Engenheiro eletrônico, seu pai transformara uma sala na casa da família em um pequeno laboratório. Com o filho, passou a se divertir vendendo a invenção do soviético. Em uma época na qual a música eletrônica não passava de um artesanato balbuciante, os sonhos dos usuários deram forma às idéias para o futuro. "O que deflagrou o processo", recorda o inventor, "foi um encontro com Herbert Deutsch, professor que ensinava solfejo usando um Theremin. Ele também compunha e tinha paixão por registrar sons eletrônicos. Propus construir uma máquina para ele". Em 1964, o primeiro sintetizador modular suscitou tamanho interesse que Moog decidiu empreender fabricação em escala maior.
O inventor se diverte ao imitar as notas geradas por sua invenção. "Contribuí com duas inovações principais, a redução da dimensão das máquinas, que até ali ocupavam salas inteiras, e o comando da tensão do oscilador, do filtro e da amplificação. O som obtido deixava de ser linear e se tornava evolutivo."
Os ruídos bizarros seduziram uma indústria sempre ávida por engenhocas. "Numerosas estações privadas de rádio e TV dos EUA davam emprego a muitos produtores especializados em efeitos sonoros e jingles. Eles rapidamente adotaram o Moog como equipamento. Por volta de 1967, a maior parte dos norte-americanos já tinha ouvido o som de um sintetizador Moog, sem saber do que se tratava", diz.

O jazz e o funk também
Ninguém havia percebido o verdadeiro potencial musical desses sintetizadores até 1968, quando foi lançado "Switched on Bach", de Walter Carlos, transformado em Wendy Carlos, por obra de uma operação. Ele(a) adaptou Beethoven e Rossini para sintetizadores, depois de Bach, e compôs a trilha sonora do filme "Laranja Mecânica" (1971), de Stanley Kubrick.
Os sintetizadores de Robert Moog vieram a se constituir em gênero musical separado. "Moog Plays the Beatles", "Moog Power", "Moog Strikes Bach".
No começo dos anos 70, o rock começou a exibir tendências futuristas e neoclássicas e se tornou um novo campo para experiências.
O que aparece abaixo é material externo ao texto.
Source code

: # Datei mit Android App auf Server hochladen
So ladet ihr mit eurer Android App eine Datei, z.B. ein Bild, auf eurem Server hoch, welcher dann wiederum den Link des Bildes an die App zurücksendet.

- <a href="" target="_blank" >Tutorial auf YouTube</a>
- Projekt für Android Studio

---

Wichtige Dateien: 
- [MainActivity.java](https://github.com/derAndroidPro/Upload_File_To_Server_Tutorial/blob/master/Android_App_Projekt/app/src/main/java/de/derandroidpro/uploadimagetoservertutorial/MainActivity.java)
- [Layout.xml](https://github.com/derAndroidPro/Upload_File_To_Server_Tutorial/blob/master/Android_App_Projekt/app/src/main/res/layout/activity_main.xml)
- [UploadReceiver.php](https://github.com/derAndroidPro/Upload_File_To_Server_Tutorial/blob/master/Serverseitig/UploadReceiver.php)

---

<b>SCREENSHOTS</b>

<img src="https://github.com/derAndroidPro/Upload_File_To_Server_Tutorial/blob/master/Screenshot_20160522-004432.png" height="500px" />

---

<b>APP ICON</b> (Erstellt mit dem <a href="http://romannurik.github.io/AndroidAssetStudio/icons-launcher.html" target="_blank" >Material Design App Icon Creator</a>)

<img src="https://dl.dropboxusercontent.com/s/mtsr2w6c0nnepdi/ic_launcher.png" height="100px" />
Moody Blues, Emerson, Lake & Palmer, Yes e Edgar Winter são alguns dos usuários das ondulações sonoras características dos produtos Moog, em seus discos e nos palcos.
Um dos modelos, o Minimoog, cujo tamanho e facilidade de operação eram revolucionários, se tornou equipamento padrão do rock progressivo. O jazz, com Herbie Hancock e Chick Corea, e o funk, com o Funkadelic de George Clinton, não se deixaram ficar para trás.
Em 1971, a empresa de Moog empregava 42 pessoas e tinha um catálogo com mais de 25 modelos. Mas o declínio começava. Robert Moog vendeu sua parte na empresa à Norlin Music, que continuou produzindo seus sintetizadores até a metade dos anos 80.
O inventor reduziu seu ritmo de trabalho nessa época, que marcou a chegada da tecnologia digital. Se a música eletrônica voltou a prosperar com o hip hop, house e tecno, a era digital, os samplers e os controles informatizados tornaram obsoletos os sintetizadores analógicos, cujos sons sempre foram difíceis de dominar e cuja reprodução era complicada.
Mas, no começo dos anos 90, artistas como Air, Beck e Radiohead redescobriram os sintetizadores do passado. Relançada em Ashville (Carolina do Norte), a Moog Music vem aproveitando o sucesso da moda "retrofuturista". O "cahoona" continua a supervisionar o lançamento de novos produtos, como o Minimoog Voyager, combinação de sintetizador analógico e memória digital.
Mas, aos 70 anos, Robert Moog aspira a uma vida mais tranqüila. "Com minha mulher, professora de filosofia aposentada, me interesso pela natureza da realidade. Vim a compreender recentemente que o mundo físico é apenas um dos níveis dessa realidade. Cada vez mais cientistas estão conscientes de que existem outros níveis de tempo e espaço."
E, para ilustrar essa busca de uma nova dimensão, nada melhor do que imaginar as estranhas modulações de um Moog.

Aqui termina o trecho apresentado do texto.